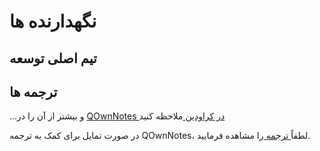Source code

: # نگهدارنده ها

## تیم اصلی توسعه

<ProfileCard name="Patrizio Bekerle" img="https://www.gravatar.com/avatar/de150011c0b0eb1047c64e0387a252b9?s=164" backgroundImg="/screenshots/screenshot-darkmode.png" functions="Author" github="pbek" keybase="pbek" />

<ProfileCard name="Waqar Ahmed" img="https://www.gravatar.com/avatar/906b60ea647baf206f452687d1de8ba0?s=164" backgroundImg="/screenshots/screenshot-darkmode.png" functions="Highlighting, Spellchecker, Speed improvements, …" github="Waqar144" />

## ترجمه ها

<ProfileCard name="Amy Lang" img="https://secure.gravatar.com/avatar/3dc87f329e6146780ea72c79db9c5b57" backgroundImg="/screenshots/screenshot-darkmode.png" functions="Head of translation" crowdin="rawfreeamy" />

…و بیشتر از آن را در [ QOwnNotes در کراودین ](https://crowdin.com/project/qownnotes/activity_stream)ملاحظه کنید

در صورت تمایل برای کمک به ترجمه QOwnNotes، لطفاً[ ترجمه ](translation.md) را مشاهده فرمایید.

---*---

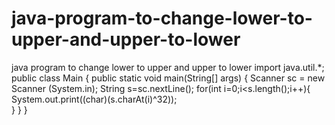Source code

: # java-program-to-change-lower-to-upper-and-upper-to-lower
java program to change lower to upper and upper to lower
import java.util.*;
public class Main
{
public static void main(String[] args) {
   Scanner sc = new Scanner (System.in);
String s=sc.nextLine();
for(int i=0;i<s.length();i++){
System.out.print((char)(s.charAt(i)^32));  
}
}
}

---*---

__EXERCISE DETAILS__:
When the word "java" turns up on a line of the material above, copy that line.

__RESULT BELOW__:
: # java-program-to-change-lower-to-upper-and-upper-to-lower
java program to change lower to upper and upper to lower
import java.util.*;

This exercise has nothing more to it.